Anything is possible if you put in the time. However, I’m under the belief that in order to get good at something you need to put in the hours. So drawing 6 hours a day is going to get you 6 hours better everyday.

I remember the quote of 10,000 hours to mastery.

at 1 hour … you know some basics
at 10 hours … you have a pretty good grasp of the basics
at 100 hours … you are fairly expert
at 1000 hours … you are an experienced expert
at 10000 hours … you are a master

Sure you can learn product design on the side. But are you only going to put in a few hours a week? Then your only going to get marginally better every time you do it. Theres tons of people who study product design and devote years to getting better. Are you going to out preform these people? Possible, Yes. Likely? Prob not.

If your passionate about Computer science, then put all your efforts into it. I remember hearing this growing up. “It doesn’t matter if you grow up to be a shoe shiner, but be the best shoe shiner there ever was.”

Also with computer science, UX and UI design pair up very nicely.

If you hate the investment required in visualizing your ideas then you’re really going to struggle with the time, effort, blood, sweat and tears necessary to make/build/fabricate anything real.

This job is not for the faint of heart. The people that are good at it aren’t good at it because they picked it up on the side.

2 cents.

Both are demanding in terms of problem solving, but there’s a whole other can of worms to consider. I think it just comes down to what type of product designer or programmer (Or combination of the two) you want to be . The most obvious intersection I can think of is algorithmic/generetive design.

If you are bouncing between the two, I can only suggest finishing your computer science degree and consider some sort of design school for a masters program. That way you can focus on one thing, and have the option of viewing design through a different lens once you are done…in an effort to not spread yourself thin.

Are you being unprofessional in not taking the time to learn the skills need to be a great designer and expecting to be hired based on you doing it on the side….? I would say yes. As a hiring manager I would expect you to put in at least 6 hrs a day sketching as a Jr Designer. To be frank, being a successful industrial designer and design leader is a job, not a hobby. I takes dedication and hard work and if you aren’t going to put that in, don’t waste my time.


If design was your passion and where you wanted to take your career, you should have stayed in design.

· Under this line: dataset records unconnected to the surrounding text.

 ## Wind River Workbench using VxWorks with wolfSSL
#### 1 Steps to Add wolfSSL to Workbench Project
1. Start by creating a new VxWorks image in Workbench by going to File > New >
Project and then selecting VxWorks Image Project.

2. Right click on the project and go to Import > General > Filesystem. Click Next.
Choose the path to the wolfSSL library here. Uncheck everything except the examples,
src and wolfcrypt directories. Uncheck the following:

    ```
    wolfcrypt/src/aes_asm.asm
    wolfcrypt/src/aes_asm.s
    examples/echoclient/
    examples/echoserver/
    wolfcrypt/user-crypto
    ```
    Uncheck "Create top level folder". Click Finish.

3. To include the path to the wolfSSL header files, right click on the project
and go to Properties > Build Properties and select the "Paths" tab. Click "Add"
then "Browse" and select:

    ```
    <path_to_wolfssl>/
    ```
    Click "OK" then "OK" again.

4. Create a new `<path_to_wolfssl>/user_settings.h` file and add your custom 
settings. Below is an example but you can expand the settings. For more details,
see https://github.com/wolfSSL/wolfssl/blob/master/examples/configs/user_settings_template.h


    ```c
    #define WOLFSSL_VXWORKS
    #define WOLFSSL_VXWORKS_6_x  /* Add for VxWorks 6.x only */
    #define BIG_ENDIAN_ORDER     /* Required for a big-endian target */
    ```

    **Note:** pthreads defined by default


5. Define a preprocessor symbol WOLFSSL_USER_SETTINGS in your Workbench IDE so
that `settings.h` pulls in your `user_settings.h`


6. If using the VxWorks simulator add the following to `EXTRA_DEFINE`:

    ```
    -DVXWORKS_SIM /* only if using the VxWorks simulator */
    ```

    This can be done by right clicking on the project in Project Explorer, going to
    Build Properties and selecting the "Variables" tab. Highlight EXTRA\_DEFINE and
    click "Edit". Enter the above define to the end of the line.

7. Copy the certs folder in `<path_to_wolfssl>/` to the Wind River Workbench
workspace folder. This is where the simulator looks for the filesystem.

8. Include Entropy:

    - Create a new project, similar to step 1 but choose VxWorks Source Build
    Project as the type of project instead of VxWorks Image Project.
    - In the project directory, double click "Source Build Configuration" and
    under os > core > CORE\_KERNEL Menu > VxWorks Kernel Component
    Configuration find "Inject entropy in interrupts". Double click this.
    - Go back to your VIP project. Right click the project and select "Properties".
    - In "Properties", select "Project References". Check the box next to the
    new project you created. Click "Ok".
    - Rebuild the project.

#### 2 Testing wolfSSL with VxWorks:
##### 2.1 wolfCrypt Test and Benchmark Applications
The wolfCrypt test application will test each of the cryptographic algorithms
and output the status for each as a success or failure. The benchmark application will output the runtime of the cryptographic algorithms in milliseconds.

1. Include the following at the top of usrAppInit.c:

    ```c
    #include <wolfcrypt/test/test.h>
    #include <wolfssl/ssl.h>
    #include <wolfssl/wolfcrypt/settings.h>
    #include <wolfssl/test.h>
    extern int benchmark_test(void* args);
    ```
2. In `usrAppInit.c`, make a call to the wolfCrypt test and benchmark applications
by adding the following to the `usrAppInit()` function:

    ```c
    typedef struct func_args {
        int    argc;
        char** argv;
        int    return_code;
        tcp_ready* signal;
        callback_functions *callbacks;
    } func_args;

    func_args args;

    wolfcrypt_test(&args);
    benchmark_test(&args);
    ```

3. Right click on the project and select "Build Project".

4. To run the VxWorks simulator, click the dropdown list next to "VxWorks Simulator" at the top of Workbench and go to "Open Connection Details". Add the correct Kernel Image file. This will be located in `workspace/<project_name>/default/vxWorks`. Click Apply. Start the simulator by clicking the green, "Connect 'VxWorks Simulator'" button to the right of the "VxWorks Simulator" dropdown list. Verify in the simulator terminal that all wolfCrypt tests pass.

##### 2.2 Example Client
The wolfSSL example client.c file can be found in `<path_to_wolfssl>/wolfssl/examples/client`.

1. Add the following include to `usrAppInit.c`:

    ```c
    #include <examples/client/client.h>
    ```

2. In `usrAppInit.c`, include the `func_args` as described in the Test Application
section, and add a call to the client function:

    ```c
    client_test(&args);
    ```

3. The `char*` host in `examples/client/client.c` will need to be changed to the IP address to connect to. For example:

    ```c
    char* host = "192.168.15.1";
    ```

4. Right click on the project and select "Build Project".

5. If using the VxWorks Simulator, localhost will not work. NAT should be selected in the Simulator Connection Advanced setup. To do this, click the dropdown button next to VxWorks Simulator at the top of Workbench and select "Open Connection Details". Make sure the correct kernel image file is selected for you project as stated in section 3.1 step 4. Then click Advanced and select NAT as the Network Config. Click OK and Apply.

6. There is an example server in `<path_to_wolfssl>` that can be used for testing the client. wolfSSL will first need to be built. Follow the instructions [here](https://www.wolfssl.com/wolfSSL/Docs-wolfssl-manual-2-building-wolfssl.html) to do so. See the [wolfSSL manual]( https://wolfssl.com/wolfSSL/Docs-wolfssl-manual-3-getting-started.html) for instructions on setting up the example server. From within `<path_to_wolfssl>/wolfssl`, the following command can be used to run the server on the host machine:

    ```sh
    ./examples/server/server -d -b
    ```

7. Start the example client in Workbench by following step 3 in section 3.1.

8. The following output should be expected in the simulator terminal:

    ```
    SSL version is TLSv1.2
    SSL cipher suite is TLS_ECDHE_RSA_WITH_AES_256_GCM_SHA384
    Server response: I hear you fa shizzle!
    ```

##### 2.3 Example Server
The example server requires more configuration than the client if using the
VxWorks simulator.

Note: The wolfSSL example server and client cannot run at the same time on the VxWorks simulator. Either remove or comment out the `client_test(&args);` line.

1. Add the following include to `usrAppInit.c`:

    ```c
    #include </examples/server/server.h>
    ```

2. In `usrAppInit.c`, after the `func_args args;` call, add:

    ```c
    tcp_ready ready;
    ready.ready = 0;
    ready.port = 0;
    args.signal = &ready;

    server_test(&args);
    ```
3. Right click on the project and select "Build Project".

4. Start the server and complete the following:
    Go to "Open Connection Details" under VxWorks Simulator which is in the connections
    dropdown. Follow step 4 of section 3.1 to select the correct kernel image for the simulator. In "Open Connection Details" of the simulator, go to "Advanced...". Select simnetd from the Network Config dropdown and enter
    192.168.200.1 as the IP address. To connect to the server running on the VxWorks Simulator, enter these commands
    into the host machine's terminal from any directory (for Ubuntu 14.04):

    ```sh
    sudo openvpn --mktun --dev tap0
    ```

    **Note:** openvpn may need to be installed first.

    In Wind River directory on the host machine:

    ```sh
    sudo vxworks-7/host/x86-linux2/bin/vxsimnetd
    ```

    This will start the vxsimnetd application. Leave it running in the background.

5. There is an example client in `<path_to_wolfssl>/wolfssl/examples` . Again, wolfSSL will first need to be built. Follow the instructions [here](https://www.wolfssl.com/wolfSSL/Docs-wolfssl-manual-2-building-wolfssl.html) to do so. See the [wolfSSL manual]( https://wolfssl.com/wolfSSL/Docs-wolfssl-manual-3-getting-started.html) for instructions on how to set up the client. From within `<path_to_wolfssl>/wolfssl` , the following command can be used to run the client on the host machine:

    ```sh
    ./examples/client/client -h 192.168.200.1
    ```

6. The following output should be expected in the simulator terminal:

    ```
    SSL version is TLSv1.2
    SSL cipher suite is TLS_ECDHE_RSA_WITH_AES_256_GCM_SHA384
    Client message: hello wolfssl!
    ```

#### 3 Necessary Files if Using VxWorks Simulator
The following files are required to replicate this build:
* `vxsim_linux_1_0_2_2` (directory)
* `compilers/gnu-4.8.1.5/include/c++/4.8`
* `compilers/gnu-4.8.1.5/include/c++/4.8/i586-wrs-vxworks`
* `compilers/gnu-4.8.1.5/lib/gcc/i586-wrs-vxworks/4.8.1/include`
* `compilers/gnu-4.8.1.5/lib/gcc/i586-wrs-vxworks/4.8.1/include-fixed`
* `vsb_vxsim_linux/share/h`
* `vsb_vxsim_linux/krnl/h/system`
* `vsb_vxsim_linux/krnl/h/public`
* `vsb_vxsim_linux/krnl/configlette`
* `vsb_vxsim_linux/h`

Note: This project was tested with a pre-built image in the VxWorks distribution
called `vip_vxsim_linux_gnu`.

It sounds like if you weren’t enjoying it, it really isn’t in your blood. It’s not to say you couldn’t learn how to make things on your own (there are plenty of self taught inventors) but design is about more than just making the thing. The sweat and labor is what takes you from making something, to making something great.

Hey Deformat,

Dont discourage yourself. I don’t think you are being unprofessional by any means. Instead, I see no problem in you dabbling your hands in different things. See what you like, see what interests you, and ultimately see where your passions lie. But once you do. Remember, 50% of one thing and 50% of another thing = 100% of nothing. :wink:

It’s alright to have multiple interests, but you should have a core passion.

It seems your heart’s not in it? As someone who has done quite a lot of design student mentoring at uni, I have to say that sub-6 hours per day on design would not go down well with many of the hiring managers I have come across. Definitely don’t say that even in an off-hand post-interview discussion with design professionals… good way to not get the job.

This is true. If you want to be a designer you are going to have to put in the effort. You can’t expect to get a job and not be all in. There is way too much competition for that.